Components, Electronics & Scientific Guide

Low Earth Orbit Satellite Communication

With small satellites in the LEO (Low Earth Orbit), a new wave of innovation in the space industry is emerging. The article takes a look at the emerging market for small satellite constellations and shows the difference between conventional radiation-resistant components and new plastic ICs. The OTA technology is using this same method.

Those who have been involved with the space industry lately have seen many new activities. With missions to Mars, Jupiter, asteroids and innovations in satellite and carrier rocket technology, the space industry is back in the headlines. Since the space exploration began in 1957 with Sputnik and the first manned space flight in 1961, there has not been as much public interest and enthusiasm in the industry as it is today. Fifty years later, with small satellites in the LEO (Low Earth Orbit), a new wave of innovation is emerging that will bring every dweller access to WiFi and mobile communications.

These activities had attracted the attention of venture capital firms and investors who have never before had anything to do with the space industry. The first launches of a few hundred small satellites were only moderately successful, creating a fragmented market. Missions ranged from elementary school projects and scientific experiments through technical feasibility studies to real-time Earth imaging.

However, all of this is changing with the development of large constellations consisting of small satellites and the focused efforts of conventional satellite manufacturers to provide broadband Internet connections anywhere in the world. Large semiconductor manufacturers are actively working on how to cover this new custom field with sophisticated concepts and innovative business models. The article takes a closer look at this emerging market for small satellite constellations and explains why manufacturers are refraining from the traditional radiation-resistant components used in aerospace over the past 50 years. Also, the article discusses

GEO and LEO satellites in comparison

Diversification is increasing in the satellite industry. Conventional satellites usually have an extended mission life (15 to 20 years) and are designed for a wide variety of orbits, such as geostationary orbit (GEO), and space. They are designed for high radiation levels and must meet the strictest reliability and quality requirements. In contrast, small satellites in the LEO move below the Van Allen radiation belt, shielding most destructive particles. For these satellites, the requirements for radiation resistance, reliability, and quality are lower. Hundreds of small interconnected satellites forming an LEO constellation network.

The massive gap between these two basic satellite classes is increasingly diminishing. Future large constellations planned for the higher LEO as well as greater satellite functionality will lower operating costs. This requires more satellites with slightly longer mission lifetimes (about five years), higher orbits (1100 to 1300 km), higher radiation demands, and stricter reliability and quality requirements.

Challenge in using COTS

Because these large constellations have more demanding technical requirements than previous small satellites, this also affects the IC numbers. Although the electronic functionality per satellite is lower than that of larger, more traditional satellites, the sheer number of small satellites and ground stations is associated with a significantly higher volume potential per product. Such possibility has never existed and can be expected lower component costs. Even if the demands on technology or radiation exposure are less stringent than with conventional satellites, the challenges of large constellations are still associated with considerable costs and risks.
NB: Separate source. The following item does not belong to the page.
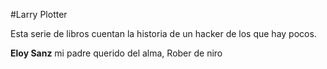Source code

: #Larry Plotter

Esta serie de libros cuentan la historia de un hacker de los que hay pocos.


**Eloy Sanz** mi padre querido del alma, Rober de niro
To reduce costs, the trend is towards commercial COTS components, which cost considerably less than conventional radiation-resistant components. For this purpose, a test plan is set up, tests are performed and results are collected and analyzed. In most cases, the cost of outsourced radiation testing and electrical shielding add up quickly because most IC manufacturers do not have the necessary facilities to perform such work internally. The amount of workforce involved in creating a test plan, implementing it, and analyzing the data collected is significant because it consists of a learning curve: understanding the component under test, and tackling problems with test setup and handling unexpected test results.

Ultimately, the risk regarding program cost and a schedule is high if the IC does not deliver the results required by the program, or if there is a potential for significant production variability in the production release. How can the requirements regarding technology, radiation exposure and differentiation characteristics from the competitor be met by commercial performance – and at the same time keep the costs within reasonable limits?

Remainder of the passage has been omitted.